Accompanied by an Icelandic choir of 24 women, she sang all ten tracks from the album to be released in September, from the classically Björk stomp and astonishment of Crystalline to the biomedical, yes, biophilial love-song, Virus: “As a virus needs a body / As soft tissue feeds on blood / I will find you / The urge is here.”
Like most of the 2000-strong audience standing on football-terrace type platforms on all four sides of the stage (and clutching plastic bottles of beer), I was spellbound by the singer’s extraordinary spirit, by that voice that seems to have lost little of its power, by the gleeful shapes her face and mouth make when she’s singing, both emanating and invoking wonder. And yet I am not sure if the accompanying, synthetic representations of nature – those accursed screens and textbook voice-over – did anything for me. Besides, shouldn’t a biophilia concert take place in a forest somewhere? Shouldn’t we be standing barefoot in the soil? Or ankle deep in the ocean? At the very least, don’t we already spend long enough staring at screens not to need them when we want to hear a human voice that makes us realise what sound is for, and when we want to fashion joy from a rhythmic movement of limbs? Which begs further questions: can technology really take us closer to nature, and if so, how? Because during the performance, nothing took me closer to nature or to the cosmos than the human voice, whether Björk’s or those of the magnificent choir.

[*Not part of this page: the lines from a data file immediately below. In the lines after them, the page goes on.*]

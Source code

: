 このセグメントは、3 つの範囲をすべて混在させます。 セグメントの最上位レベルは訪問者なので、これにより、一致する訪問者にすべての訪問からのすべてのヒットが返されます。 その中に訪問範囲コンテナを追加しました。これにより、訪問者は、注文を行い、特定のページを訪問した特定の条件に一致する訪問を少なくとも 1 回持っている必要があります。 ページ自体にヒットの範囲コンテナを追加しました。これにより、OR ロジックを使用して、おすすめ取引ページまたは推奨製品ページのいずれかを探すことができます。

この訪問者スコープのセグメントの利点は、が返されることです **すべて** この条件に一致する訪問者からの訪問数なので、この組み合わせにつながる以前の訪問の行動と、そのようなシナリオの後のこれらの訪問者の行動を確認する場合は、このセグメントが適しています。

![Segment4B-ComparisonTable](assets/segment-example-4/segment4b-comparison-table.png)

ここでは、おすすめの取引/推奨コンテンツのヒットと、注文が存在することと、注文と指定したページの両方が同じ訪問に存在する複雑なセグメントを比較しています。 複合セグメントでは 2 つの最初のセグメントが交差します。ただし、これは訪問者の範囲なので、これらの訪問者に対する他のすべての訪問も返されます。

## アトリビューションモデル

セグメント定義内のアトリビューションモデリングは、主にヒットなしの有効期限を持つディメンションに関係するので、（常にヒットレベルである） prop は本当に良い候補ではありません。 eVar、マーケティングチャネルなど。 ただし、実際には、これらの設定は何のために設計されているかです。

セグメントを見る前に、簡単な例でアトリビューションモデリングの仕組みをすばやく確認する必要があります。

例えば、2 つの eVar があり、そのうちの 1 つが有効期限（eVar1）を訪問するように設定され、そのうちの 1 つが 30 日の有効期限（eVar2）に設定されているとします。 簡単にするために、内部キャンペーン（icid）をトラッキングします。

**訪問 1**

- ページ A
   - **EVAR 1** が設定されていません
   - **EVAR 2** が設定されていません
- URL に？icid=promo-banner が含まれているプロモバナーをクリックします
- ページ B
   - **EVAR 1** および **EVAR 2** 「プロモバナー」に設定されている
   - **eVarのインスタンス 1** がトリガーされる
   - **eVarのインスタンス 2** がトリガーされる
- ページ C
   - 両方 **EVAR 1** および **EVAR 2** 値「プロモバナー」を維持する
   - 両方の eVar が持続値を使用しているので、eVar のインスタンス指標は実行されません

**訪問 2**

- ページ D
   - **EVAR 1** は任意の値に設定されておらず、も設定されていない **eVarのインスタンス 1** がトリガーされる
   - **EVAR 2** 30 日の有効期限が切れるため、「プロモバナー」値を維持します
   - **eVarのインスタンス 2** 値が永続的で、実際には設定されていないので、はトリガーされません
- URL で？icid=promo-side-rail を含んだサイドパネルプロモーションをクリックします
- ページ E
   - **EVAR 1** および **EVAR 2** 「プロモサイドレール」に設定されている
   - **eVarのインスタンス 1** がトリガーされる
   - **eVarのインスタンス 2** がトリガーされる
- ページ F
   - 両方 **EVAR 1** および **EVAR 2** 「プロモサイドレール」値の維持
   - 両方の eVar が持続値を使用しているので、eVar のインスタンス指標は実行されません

The songs from the new album are pretty, and uplifting, but a little too pedestrian for a live show, a little too esoteric. I mean, doesn’t Björk impel us to a consideration of these themes in her usual work anyway? Why has she chosen to intellectualise her inspirations instead of passing them on to us, as she usually does, in music, movement, words unburdened by the weight of concepts? Isn’t one of Björk’s great talents her seeming spontaneity, both in terms of the amazing elasticity of her voice, and the quirky meaningfulness of her lyrics? Ok, she wants to do something different, she is never less than innovative, but at times this show felt like an educational programme with songs. Indeed, the project will be accompanied by educational workshops in science and music for children, as well as song-related apps, some of them games, to be released at the same time as the album.
Then something happened. Björk came back for three encores, much to the cacophonous delight of the audience, who were by now letting off more steam than those engines back in the 1830s. With blank screens above, no one operating the Apple at the corner of the stage that had been directing the show, no choir, and just a guy on the digital steel drums, the singer produced an exhilarating version of One Day, followed by an equally thrilling, if accompanied, State of Emergency. That was the music of the spheres. That was interaction. That was why the audience at the end felt their souls atremble with cosmological significance. “There just isn’t anyone else like her on the planet,” said a guy outside, as a big half-moon sat low in the sky behind him.